BACKGROUND AND OBJECTIVE: Cancer stem cells (CSCs) are responsible for multi-drug resistance in tumors. CD133 is a known biomarker of CSCs. The aim of this study is to screen for drug-resistant differentially expressed genes in CD133(+) and CD133(-) lung cancer cells and to identify novel lung tumor drug-resistant genes. METHODS: Magnetic activated cell sorting was used to isolate CD133(+) and CD133(-) cells from human lung cancer cell line A549, and drug-resistant microarray was used to detect drug-resistant genes in the these cells.

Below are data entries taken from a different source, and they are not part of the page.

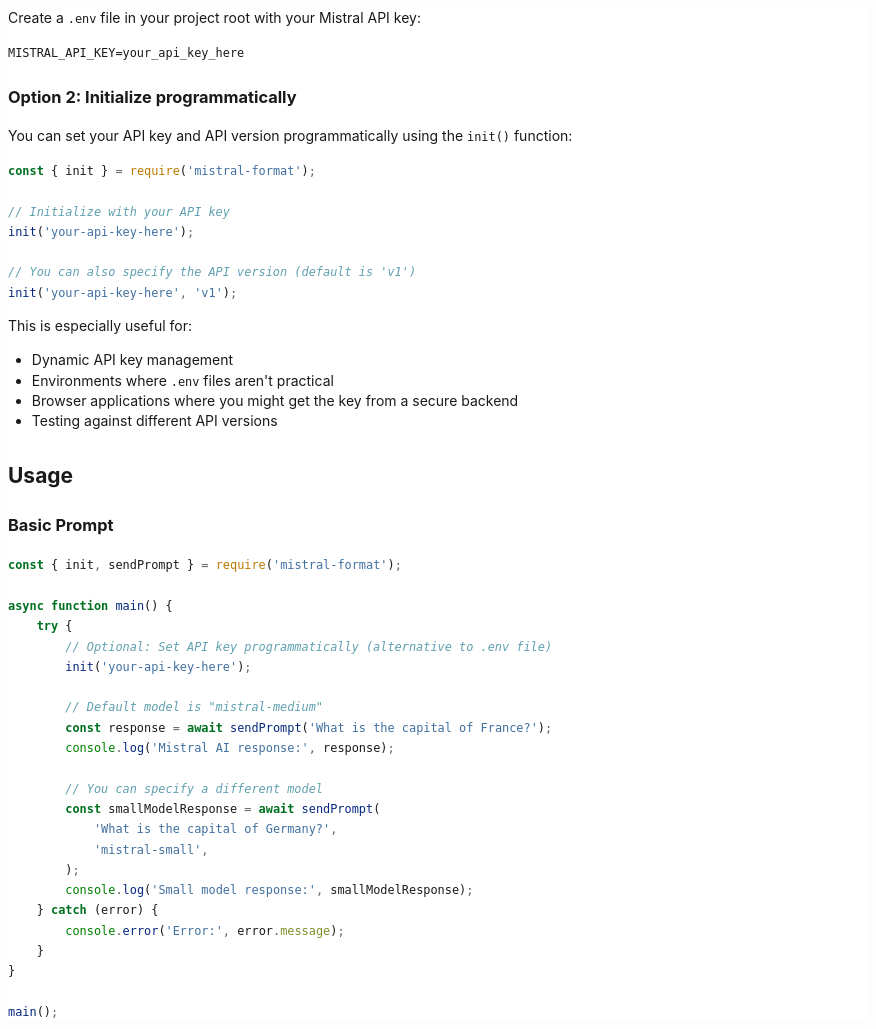Create a `.env` file in your project root with your Mistral API key:

```
MISTRAL_API_KEY=your_api_key_here
```

### Option 2: Initialize programmatically

You can set your API key and API version programmatically using the `init()` function:

```javascript
const { init } = require('mistral-format');

// Initialize with your API key
init('your-api-key-here');

// You can also specify the API version (default is 'v1')
init('your-api-key-here', 'v1');
```

This is especially useful for:

- Dynamic API key management
- Environments where `.env` files aren't practical
- Browser applications where you might get the key from a secure backend
- Testing against different API versions

## Usage

### Basic Prompt

```javascript
const { init, sendPrompt } = require('mistral-format');

async function main() {
	try {
		// Optional: Set API key programmatically (alternative to .env file)
		init('your-api-key-here');

		// Default model is "mistral-medium"
		const response = await sendPrompt('What is the capital of France?');
		console.log('Mistral AI response:', response);

		// You can specify a different model
		const smallModelResponse = await sendPrompt(
			'What is the capital of Germany?',
			'mistral-small',
		);
		console.log('Small model response:', smallModelResponse);
	} catch (error) {
		console.error('Error:', error.message);
	}
}

main();
```
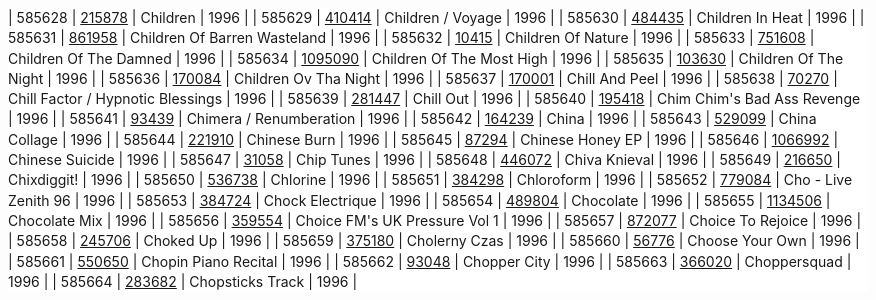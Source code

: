 | 585628 | [215878](https://www.discogs.com/master/215878) | Children | 1996 |
| 585629 | [410414](https://www.discogs.com/master/410414) | Children / Voyage | 1996 |
| 585630 | [484435](https://www.discogs.com/master/484435) | Children In Heat | 1996 |
| 585631 | [861958](https://www.discogs.com/master/861958) | Children Of Barren Wasteland | 1996 |
| 585632 | [10415](https://www.discogs.com/master/10415) | Children Of Nature | 1996 |
| 585633 | [751608](https://www.discogs.com/master/751608) | Children Of The Damned | 1996 |
| 585634 | [1095090](https://www.discogs.com/master/1095090) | Children Of The Most High | 1996 |
| 585635 | [103630](https://www.discogs.com/master/103630) | Children Of The Night | 1996 |
| 585636 | [170084](https://www.discogs.com/master/170084) | Children Ov Tha Night | 1996 |
| 585637 | [170001](https://www.discogs.com/master/170001) | Chill And Peel | 1996 |
| 585638 | [70270](https://www.discogs.com/master/70270) | Chill Factor / Hypnotic Blessings | 1996 |
| 585639 | [281447](https://www.discogs.com/master/281447) | Chill Out | 1996 |
| 585640 | [195418](https://www.discogs.com/master/195418) | Chim Chim's Bad Ass Revenge | 1996 |
| 585641 | [93439](https://www.discogs.com/master/93439) | Chimera / Renumberation | 1996 |
| 585642 | [164239](https://www.discogs.com/master/164239) | China | 1996 |
| 585643 | [529099](https://www.discogs.com/master/529099) | China Collage | 1996 |
| 585644 | [221910](https://www.discogs.com/master/221910) | Chinese Burn | 1996 |
| 585645 | [87294](https://www.discogs.com/master/87294) | Chinese Honey EP | 1996 |
| 585646 | [1066992](https://www.discogs.com/master/1066992) | Chinese Suicide | 1996 |
| 585647 | [31058](https://www.discogs.com/master/31058) | Chip Tunes | 1996 |
| 585648 | [446072](https://www.discogs.com/master/446072) | Chiva Knieval | 1996 |
| 585649 | [216650](https://www.discogs.com/master/216650) | Chixdiggit! | 1996 |
| 585650 | [536738](https://www.discogs.com/master/536738) | Chlorine | 1996 |
| 585651 | [384298](https://www.discogs.com/master/384298) | Chloroform | 1996 |
| 585652 | [779084](https://www.discogs.com/master/779084) | Cho - Live Zenith 96 | 1996 |
| 585653 | [384724](https://www.discogs.com/master/384724) | Chock Electrique | 1996 |
| 585654 | [489804](https://www.discogs.com/master/489804) | Chocolate | 1996 |
| 585655 | [1134506](https://www.discogs.com/master/1134506) | Chocolate Mix | 1996 |
| 585656 | [359554](https://www.discogs.com/master/359554) | Choice FM's UK Pressure Vol 1 | 1996 |
| 585657 | [872077](https://www.discogs.com/master/872077) | Choice To Rejoice | 1996 |
| 585658 | [245706](https://www.discogs.com/master/245706) | Choked Up | 1996 |
| 585659 | [375180](https://www.discogs.com/master/375180) | Cholerny Czas | 1996 |
| 585660 | [56776](https://www.discogs.com/master/56776) | Choose Your Own | 1996 |
| 585661 | [550650](https://www.discogs.com/master/550650) | Chopin Piano Recital | 1996 |
| 585662 | [93048](https://www.discogs.com/master/93048) | Chopper City | 1996 |
| 585663 | [366020](https://www.discogs.com/master/366020) | Choppersquad | 1996 |
| 585664 | [283682](https://www.discogs.com/master/283682) | Chopsticks Track | 1996 |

RT-qPCR was used to examine the expression of six lung tumor drug-resistant genes in pre-and post-chemotherapeutic A549 cells. RESULTS: A total of 31 differentially expressed genes were screened by microarray analysis. Of these genes, 30 were upregulated and one was downregulated in CD133(+) cells compared with CD133(-) cells. Results were verified by RT-qPCR. CYP2C19, CYP2D6, CYP2E1, GSK3α, PPARα, and PPARβ/δ were significantly upregulated after the A549 cells were treated with 1.97 μg/mL DDP or 0.61 μg/mL doxorubicin for 48 h. CONCLUSION: The drug resistance of lung adenosarcoma may be correlated with 31 differentially expressed genes screened by drug-resistant microarray. CYP2C19, CYP2D6, CYP2E1, GSK3α, PPARα, and PPARβ/δ might be novel lung adenosarcoma drug-resistant genes.